# [DATA RECORDS]
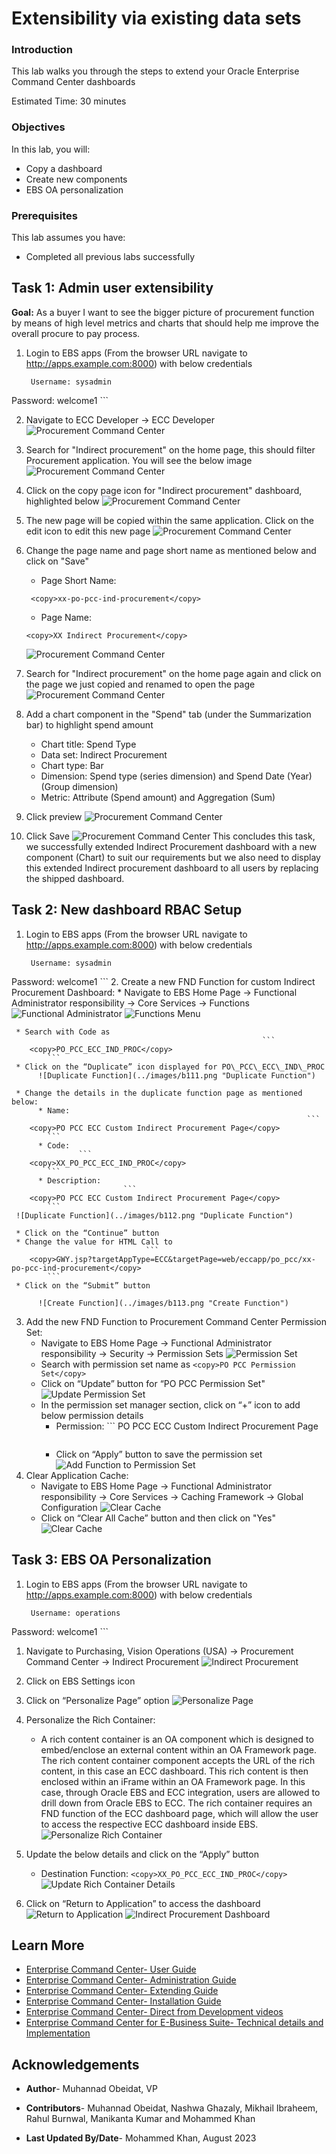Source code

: # Extensibility via existing data sets

### Introduction


This lab walks you through the steps to extend your Oracle Enterprise Command Center dashboards


Estimated Time: 30 minutes

### Objectives
In this lab, you will:
* Copy a dashboard
* Create new components
* EBS OA personalization



### Prerequisites

This lab assumes you have:
* Completed all previous labs successfully 

##  

## Task 1: Admin user extensibility

**Goal:** As a buyer I want to see the bigger picture of procurement function by means of high level metrics and charts that should help me improve the overall procure to pay process.

1. Login to EBS apps (From the browser URL navigate to http://apps.example.com:8000) with below credentials

    ```
  	 Username: sysadmin
Password: welcome1
    ```

2. Navigate to ECC Developer -> ECC Developer
    ![Procurement Command Center](../images/val1.png "Procurement Command Center")
3. Search for "Indirect procurement" on the home page, this should filter Procurement application. You will see the below image
    ![Procurement Command Center](../images/ext2.png "Procurement Command Center")
4. Click on the copy page icon for "Indirect procurement"  dashboard, highlighted below
    ![Procurement Command Center](../images/ext3.png "Procurement Command Center")

5. The new page will be copied within the same application. Click on the edit icon to edit this new page
    ![Procurement Command Center](../images/ext4.png "Procurement Command Center")
6. Change the page name and page short name as mentioned below and click on "Save"
    - Page Short Name:
    ```
  	 <copy>xx-po-pcc-ind-procurement</copy>
    ```
    - Page Name:
    ```
    <copy>XX Indirect Procurement</copy>
    ```
     ![Procurement Command Center](../images/ext5.png "Procurement Command Center")

7. Search for "Indirect procurement" on the home page again and click on the page we just copied and renamed to open the page
    ![Procurement Command Center](../images/image49.png "Procurement Command Center")

8. Add a chart component in the "Spend" tab (under the Summarization bar) to highlight spend amount

    - Chart title: Spend Type
    - Data set: Indirect Procurement 
    - Chart type: Bar
    - Dimension: Spend type (series dimension) and Spend Date (Year) (Group dimension)
    - Metric: Attribute (Spend amount) and Aggregation (Sum) 

14. Click preview 
     ![Procurement Command Center](../images/ext700.png "Procurement Command Center")
15. Click Save
     ![Procurement Command Center](../images/ext800.png "Procurement Command Center")
This concludes this task, we successfully extended Indirect Procurement dashboard with a new component (Chart) to suit our requirements but we also need to display this extended Indirect procurement dashboard to all users by replacing the shipped dashboard.


## Task 2: New dashboard RBAC Setup 


1. Login to EBS apps (From the browser URL navigate to http://apps.example.com:8000) with below credentials

    ```
  	 Username: sysadmin
Password: welcome1
    ```
2.	Create a new FND Function for custom Indirect Procurement Dashboard:
     * Navigate to EBS Home Page -> Functional Administrator responsibility -> Core Services -> Functions
        ![Functional Administrator](../images/functionaladministratorpath.png "Functional Administrator")
        ![Functions Menu](../images/functions.png "Functions Menu")

     * Search with Code as 
                                                            ```
  	    <copy>PO_PCC_ECC_IND_PROC</copy>
            ```
     * Click on the “Duplicate” icon displayed for PO\_PCC\_ECC\_IND\_PROC
          ![Duplicate Function](../images/b111.png "Duplicate Function")

     * Change the details in the duplicate function page as mentioned below:
          * Name: 
                                                                      ```
  	    <copy>PO PCC ECC Custom Indirect Procurement Page</copy>
            ```
          * Code: 
                   ```
  	    <copy>XX_PO_PCC_ECC_IND_PROC</copy>
            ```
          * Description: 
                             ```
  	    <copy>PO PCC ECC Custom Indirect Procurement Page</copy>
            ```
     ![Duplicate Function](../images/b112.png "Duplicate Function")

     * Click on the “Continue” button
     * Change the value for HTML Call to 
                                  ```
  	    <copy>GWY.jsp?targetAppType=ECC&targetPage=web/eccapp/po_pcc/xx-po-pcc-ind-procurement</copy>
            ```
     * Click on the “Submit” button

          ![Create Function](../images/b113.png "Create Function") 

3. Add the new FND Function to Procurement Command Center Permission Set:
    * Navigate to EBS Home Page -> Functional Administrator responsibility -> Security -> Permission Sets
        ![Permission Set](../images/permissionset.png "Permission Set")
    * Search with permission set name as 
                                        ```
  	    <copy>PO PCC Permission Set</copy>
            ```
    * Click on “Update” button for “PO PCC Permission Set"
        ![Update Permission Set](../images/updatepermissionset.png "Update Permission Set")
    * In the permission set manager section, click on “+” icon to add below permission details
        * Permission: 
                                                        ```
  	    <copy>PO PCC ECC Custom Indirect Procurement Page</copy>
            ```
        * Click on “Apply” button to save the permission set
        ![Add Function to Permission Set](../images/addindirectprocurementpagetopermissionset.png "Add Function to Permission Set")
4.  Clear Application Cache:
    * Navigate to EBS Home Page -> Functional Administrator responsibility -> Core Services -> Caching Framework -> Global Configuration
        ![Clear Cache](../images/clearcachesteps.png "Clear Cache")
    * Click on “Clear All Cache” button and then click on "Yes"
        ![Clear Cache](../images/ss110.png "Clear Cache")

## Task 3: EBS OA Personalization 
1. Login to EBS apps (From the browser URL navigate to http://apps.example.com:8000) with below credentials

    ```
  	 Username: operations
Password: welcome1
    ```
1.	Navigate to Purchasing, Vision Operations (USA) -> Procurement Command Center -> Indirect Procurement
          ![Indirect Procurement](../images/b116.png "Indirect Procurement")
2.	Click on EBS Settings icon
3.	Click on “Personalize Page” option
          ![Personalize Page](../images/b117.png "Personalize Page")

4. Personalize the Rich Container:

    * A rich content container is an OA component which is designed to embed/enclose an external content within an OA Framework page. The rich content container component accepts the URL of the rich content, in this case an ECC dashboard.
    This rich content is then enclosed within an iFrame within an OA Framework page. 
    In this case, through Oracle EBS and ECC integration, users are allowed to drill down from Oracle EBS to ECC. The rich container requires an FND function of the ECC dashboard page, which will allow the user to access the respective ECC dashboard inside EBS.
          ![Personalize Rich Container](../images/b118.png "Personalize Rich Container")

5.	Update the below details and click on the “Apply” button
     * Destination Function: 
                                                      ```
  	    <copy>XX_PO_PCC_ECC_IND_PROC</copy>
            ```
          ![Update Rich Container Details](../images/b119.png "Update Rich Container Details")

6. Click on “Return to Application” to access the dashboard
          ![Return to Application](../images/jk1.png "Return to Application")
          ![Indirect Procurement Dashboard](../images/b1110.png " Indirect Procurement Dashboard")




## Learn More
* [Enterprise Command Center- User Guide](https://docs.oracle.com/cd/E26401_01/doc.122/e22956/T27641T671922.htm)
* [Enterprise Command Center- Administration Guide](https://docs.oracle.com/cd/E26401_01/doc.122/f34732/toc.htm)
* [Enterprise Command Center- Extending Guide](https://docs.oracle.com/cd/E26401_01/doc.122/f21671/T673609T673618.htm)
* [Enterprise Command Center- Installation Guide](https://support.oracle.com/epmos/faces/DocumentDisplay?_afrLoop=264801675930013&id=2495053.1&_afrWindowMode=0&_adf.ctrl-state=1c6rxqpyoj_102)
* [Enterprise Command Center- Direct from Development videos](https://learn.oracle.com/ols/course/ebs-enterprise-command-centers-direct-from-development/50662/60350)
* [Enterprise Command Center for E-Business Suite- Technical details and Implementation](https://mylearn.oracle.com/ou/component/-/117416)

## Acknowledgements

* **Author**- Muhannad Obeidat, VP

* **Contributors**-  Muhannad Obeidat, Nashwa Ghazaly, Mikhail Ibraheem, Rahul Burnwal, Manikanta Kumar and Mohammed Khan

* **Last Updated By/Date**- Mohammed Khan, August 2023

# [YOUR INSTRUCTIONS]
Exact repetition is the task: every line from the start of the data to the line with "## Task 1: Admin user extensibility", inclusive, and none after it, pictures omitted.

# [SOLUTION BELOW]
Source code

: # Extensibility via existing data sets

### Introduction


This lab walks you through the steps to extend your Oracle Enterprise Command Center dashboards


Estimated Time: 30 minutes

### Objectives
In this lab, you will:
* Copy a dashboard
* Create new components
* EBS OA personalization



### Prerequisites

This lab assumes you have:
* Completed all previous labs successfully 

##  

## Task 1: Admin user extensibility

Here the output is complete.